XVIII. YÜZYIL TÜRK EDEBİYATI Dersi ŞEYH GALİP'İN ŞİİRLERİNDEN ÖRNEKLER soru detayı:
SORU:
"Ey dil ey dil niye bu rütbede pür-gamsın sen
Gerçi vîrâne isen genc-i mutalsamsın sen
Secde-fermâ-yı melek zât-ı mükerremsin sen
Bildiğin gibi değil cümleden akdemsin sen
Rûhsun nefha-i Cibrîl ile tev’emsin sen
Sırr-ı Haksın mesel-i Îsî-i Meryemsin sen
Hoşça bak zâtına kim zübde-i âlemsin sen
Merdüm-i dîde-i ekvân olan âdemsin sen"
Dizelerde kullanılan sen zamiriyle kim kastedilmektedir?
CEVAP:
Galip, terci-bendin başından sonuna kadar “sen” zamirine seslenmekte ve onunla konuşmaktadır. İlk bentte redif olarak kullanılan “sen” zamiri, her bendin sonunda tekrar edilen vasıta beyti aracılığıyla bütün bentlere yayılmakta; böylece, şiirin tamamında ona seslenilmektedir.
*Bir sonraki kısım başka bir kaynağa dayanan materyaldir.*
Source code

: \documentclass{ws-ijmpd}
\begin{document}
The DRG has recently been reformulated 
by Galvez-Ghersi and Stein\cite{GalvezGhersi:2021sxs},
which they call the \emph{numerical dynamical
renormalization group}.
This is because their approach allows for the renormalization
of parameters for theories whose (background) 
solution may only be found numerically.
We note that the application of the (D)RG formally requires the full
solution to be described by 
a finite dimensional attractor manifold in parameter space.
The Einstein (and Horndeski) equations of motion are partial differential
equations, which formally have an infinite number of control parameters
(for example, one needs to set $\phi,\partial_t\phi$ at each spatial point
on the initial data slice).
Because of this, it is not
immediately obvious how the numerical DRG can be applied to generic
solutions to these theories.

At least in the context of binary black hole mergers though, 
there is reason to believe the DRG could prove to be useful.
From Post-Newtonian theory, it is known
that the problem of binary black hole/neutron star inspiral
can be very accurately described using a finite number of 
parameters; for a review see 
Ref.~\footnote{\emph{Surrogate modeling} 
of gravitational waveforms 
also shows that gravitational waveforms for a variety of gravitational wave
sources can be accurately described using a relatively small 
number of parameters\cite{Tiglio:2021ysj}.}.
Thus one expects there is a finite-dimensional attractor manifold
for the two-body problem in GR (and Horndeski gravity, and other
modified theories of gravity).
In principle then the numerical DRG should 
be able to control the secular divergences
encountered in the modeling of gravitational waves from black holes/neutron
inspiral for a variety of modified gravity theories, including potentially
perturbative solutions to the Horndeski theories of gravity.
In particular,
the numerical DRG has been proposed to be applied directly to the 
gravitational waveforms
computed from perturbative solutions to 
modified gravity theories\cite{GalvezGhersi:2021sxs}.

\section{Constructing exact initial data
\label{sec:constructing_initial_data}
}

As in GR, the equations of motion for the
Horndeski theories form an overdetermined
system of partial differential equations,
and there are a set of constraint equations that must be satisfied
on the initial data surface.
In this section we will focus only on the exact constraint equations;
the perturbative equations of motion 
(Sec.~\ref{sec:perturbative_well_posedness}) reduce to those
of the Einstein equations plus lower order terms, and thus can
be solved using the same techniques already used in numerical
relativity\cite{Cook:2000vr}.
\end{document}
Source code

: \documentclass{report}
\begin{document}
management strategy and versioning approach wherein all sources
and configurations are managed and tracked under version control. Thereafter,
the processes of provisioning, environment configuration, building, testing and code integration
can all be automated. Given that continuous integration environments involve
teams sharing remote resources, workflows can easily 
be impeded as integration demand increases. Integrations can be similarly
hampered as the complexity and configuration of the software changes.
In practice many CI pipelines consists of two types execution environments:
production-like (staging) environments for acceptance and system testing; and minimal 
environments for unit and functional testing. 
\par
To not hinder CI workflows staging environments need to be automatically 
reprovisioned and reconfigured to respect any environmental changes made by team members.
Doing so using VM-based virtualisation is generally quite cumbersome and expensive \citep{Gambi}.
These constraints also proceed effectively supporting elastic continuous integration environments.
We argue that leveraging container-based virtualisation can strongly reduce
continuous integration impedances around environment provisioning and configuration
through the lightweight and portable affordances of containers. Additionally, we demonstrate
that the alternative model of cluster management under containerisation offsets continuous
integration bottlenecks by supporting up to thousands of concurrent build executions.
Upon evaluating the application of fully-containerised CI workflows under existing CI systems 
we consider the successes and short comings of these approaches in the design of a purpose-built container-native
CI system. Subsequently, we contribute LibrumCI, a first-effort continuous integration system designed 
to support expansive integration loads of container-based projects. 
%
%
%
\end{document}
Başlangıçta “Ey gönül!” hitabı kullanılmışsa da, ‘sen’ zamiriyle kasdedilen gönlün kendisi değil, ona sahip olan insandır. Vasıta beytindeki “âdemsin sen” ifadesi bunun açık kanıtıdır. Âdem, insan türünün ilk atasının adı olduğu gibi, aynı zamanda türün de adı olup, insan demektir. Bazı değerlendirmelerde, “zât” sözcüğündeki saygınlık ifade eden anlam çağrışımlarından hareketle buradaki insanın “insan-ı kâmil” olduğu, şairin insan-ı kâmile seslendiği ileri sürülmüştür. Böyle bir yaklaşım, şiirin hem muhatap kitlesini daraltacak hem de değerini azaltacaktır. Çünkü tasavvufî eserlerde anlatıldığı biçimiyle insan-ı kâmil, neredeyse peygamberlerle eş değerdedir. Bu özellikte insan, hem sayıca azdır hem de öyle birinin bu kadar hatırlatmaya ihtiyacı yoktur. Şiirin bütünü göz önünde tutulduğunda, kendi varlığı üzerinde düşünmeye, tefekkür etmeye çağrılan “sen”
zamirinin, bizzat insan türünün her bir tekine karşılık geldiği anlaşılmaktadır.